» **What is being asked**: Select and reproduce each line of the listing below that bears the string "context".

» **Listed entries**:
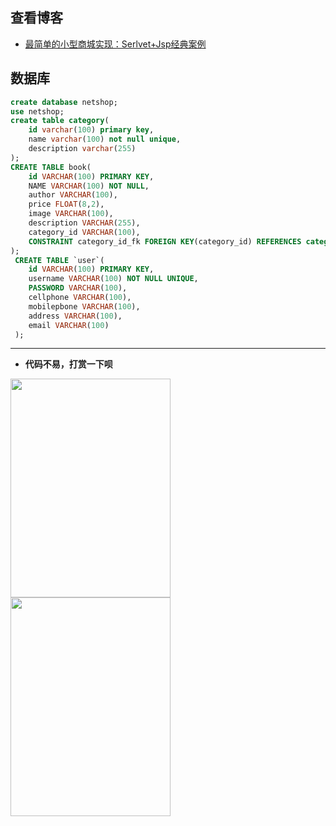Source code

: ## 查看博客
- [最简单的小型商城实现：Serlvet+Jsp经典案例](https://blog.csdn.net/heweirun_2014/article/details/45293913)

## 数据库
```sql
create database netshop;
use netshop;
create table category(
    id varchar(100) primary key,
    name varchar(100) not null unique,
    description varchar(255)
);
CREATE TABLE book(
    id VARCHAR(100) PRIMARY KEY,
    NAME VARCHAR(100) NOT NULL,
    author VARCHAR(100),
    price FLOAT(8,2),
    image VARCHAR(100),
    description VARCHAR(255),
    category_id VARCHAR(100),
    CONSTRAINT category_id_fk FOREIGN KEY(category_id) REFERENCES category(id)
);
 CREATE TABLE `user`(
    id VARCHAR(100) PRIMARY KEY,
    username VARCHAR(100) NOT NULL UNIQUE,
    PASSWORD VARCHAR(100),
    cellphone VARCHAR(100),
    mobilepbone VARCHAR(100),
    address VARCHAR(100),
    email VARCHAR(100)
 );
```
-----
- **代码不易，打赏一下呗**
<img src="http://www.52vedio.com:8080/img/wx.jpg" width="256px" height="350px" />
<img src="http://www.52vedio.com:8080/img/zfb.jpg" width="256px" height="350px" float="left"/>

* * *

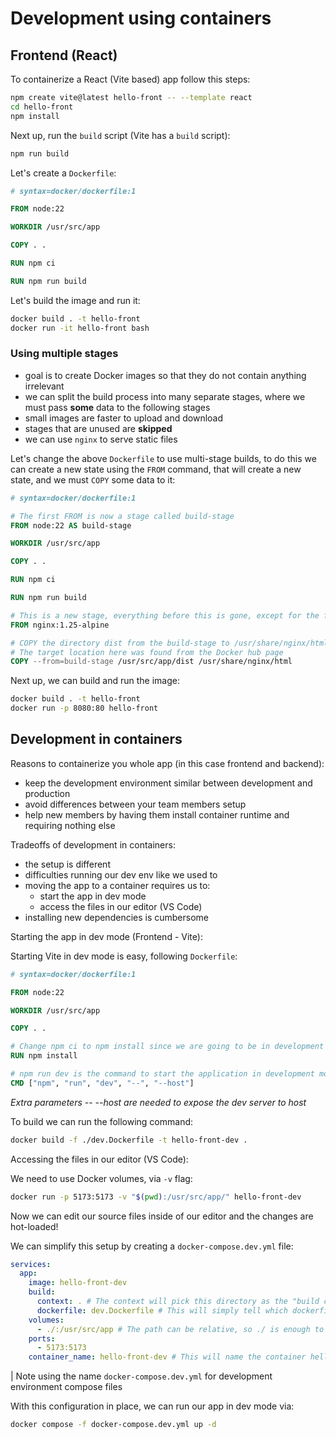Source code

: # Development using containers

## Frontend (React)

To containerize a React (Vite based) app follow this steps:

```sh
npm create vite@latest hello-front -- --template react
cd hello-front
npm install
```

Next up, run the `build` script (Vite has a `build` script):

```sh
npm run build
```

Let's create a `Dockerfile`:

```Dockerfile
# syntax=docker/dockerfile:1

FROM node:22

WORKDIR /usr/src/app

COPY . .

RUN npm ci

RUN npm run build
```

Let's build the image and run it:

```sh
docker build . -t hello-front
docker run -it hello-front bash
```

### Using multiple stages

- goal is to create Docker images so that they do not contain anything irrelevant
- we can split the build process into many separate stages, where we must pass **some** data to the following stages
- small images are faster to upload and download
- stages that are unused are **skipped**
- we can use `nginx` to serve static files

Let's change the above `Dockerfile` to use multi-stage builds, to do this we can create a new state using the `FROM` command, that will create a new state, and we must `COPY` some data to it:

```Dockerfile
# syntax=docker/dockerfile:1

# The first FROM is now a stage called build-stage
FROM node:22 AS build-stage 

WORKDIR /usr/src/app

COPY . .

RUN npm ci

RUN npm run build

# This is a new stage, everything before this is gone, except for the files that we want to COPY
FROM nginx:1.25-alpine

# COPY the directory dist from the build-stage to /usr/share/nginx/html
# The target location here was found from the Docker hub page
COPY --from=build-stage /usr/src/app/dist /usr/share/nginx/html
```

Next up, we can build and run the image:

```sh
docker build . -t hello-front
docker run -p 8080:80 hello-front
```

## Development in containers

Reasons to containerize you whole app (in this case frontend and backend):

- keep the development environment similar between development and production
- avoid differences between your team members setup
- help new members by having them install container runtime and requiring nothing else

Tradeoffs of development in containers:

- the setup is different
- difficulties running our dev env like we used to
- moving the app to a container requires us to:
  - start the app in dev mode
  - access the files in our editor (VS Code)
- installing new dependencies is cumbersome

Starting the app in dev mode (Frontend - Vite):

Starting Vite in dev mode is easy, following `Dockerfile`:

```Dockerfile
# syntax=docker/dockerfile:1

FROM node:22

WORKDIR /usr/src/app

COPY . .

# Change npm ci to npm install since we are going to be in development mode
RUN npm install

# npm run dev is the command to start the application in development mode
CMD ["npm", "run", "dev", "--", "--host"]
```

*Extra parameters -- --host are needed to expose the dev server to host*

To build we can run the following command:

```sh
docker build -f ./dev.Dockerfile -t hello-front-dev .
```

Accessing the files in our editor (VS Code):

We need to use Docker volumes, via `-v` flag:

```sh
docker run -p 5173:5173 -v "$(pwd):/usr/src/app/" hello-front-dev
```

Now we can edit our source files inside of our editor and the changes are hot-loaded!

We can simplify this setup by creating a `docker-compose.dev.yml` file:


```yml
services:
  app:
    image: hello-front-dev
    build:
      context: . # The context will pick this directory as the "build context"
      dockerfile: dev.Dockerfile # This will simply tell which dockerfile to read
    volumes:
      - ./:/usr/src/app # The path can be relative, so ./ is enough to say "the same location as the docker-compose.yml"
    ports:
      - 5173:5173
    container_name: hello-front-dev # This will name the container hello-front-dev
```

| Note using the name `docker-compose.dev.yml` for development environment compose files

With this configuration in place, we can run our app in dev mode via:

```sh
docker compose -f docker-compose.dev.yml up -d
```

==

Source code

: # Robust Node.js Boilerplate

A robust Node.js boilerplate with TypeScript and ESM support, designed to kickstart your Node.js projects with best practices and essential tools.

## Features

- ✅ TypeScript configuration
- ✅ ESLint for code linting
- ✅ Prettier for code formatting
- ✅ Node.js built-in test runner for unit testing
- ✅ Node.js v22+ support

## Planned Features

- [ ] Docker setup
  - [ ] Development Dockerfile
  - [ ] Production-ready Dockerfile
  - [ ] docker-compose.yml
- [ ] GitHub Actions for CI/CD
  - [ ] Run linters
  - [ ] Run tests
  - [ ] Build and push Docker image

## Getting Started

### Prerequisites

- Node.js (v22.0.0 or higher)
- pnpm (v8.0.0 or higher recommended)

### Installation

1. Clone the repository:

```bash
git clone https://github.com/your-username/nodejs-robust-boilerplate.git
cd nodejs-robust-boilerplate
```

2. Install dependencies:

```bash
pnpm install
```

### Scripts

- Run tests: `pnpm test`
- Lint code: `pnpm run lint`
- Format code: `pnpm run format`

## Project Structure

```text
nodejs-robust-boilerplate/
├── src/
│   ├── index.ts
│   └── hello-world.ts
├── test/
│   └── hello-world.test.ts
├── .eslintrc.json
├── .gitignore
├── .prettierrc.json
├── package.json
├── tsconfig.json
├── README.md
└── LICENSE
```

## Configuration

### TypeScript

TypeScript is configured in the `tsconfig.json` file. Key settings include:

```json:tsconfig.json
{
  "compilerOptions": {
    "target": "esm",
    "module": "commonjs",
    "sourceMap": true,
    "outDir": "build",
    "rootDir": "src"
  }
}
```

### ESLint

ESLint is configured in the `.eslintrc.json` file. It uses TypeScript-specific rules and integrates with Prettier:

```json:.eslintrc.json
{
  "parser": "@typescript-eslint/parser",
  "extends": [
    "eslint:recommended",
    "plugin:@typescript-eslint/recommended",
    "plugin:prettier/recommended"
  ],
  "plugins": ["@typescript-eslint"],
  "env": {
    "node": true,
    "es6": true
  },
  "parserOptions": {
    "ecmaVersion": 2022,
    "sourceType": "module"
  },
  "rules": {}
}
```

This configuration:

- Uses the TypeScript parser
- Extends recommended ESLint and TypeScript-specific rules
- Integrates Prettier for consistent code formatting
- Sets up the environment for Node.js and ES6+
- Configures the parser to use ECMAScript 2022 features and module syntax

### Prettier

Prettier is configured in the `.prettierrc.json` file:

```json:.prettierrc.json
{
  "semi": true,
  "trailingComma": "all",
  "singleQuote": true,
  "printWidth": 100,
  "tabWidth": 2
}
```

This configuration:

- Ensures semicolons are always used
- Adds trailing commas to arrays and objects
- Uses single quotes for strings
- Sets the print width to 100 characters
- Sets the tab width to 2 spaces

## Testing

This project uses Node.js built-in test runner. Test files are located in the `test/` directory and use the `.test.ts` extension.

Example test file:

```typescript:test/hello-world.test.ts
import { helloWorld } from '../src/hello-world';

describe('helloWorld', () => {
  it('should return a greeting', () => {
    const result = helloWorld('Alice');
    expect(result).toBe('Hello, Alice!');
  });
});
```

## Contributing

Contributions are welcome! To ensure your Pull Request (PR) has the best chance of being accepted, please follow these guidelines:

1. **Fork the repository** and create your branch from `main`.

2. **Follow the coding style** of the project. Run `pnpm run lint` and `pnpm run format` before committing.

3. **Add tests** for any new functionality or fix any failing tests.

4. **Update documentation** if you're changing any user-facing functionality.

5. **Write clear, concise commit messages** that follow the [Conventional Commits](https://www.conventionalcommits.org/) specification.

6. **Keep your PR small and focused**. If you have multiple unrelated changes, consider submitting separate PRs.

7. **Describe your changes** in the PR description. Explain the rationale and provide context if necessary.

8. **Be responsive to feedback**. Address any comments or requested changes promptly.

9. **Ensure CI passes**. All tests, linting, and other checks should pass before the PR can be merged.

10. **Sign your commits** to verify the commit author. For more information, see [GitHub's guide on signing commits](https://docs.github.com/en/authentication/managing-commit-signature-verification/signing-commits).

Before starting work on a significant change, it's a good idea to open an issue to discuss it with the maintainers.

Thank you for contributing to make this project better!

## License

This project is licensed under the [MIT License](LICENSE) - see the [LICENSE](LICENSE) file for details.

» **Response area**:
      context: . # The context will pick this directory as the "build context"
7. **Describe your changes** in the PR description. Explain the rationale and provide context if necessary.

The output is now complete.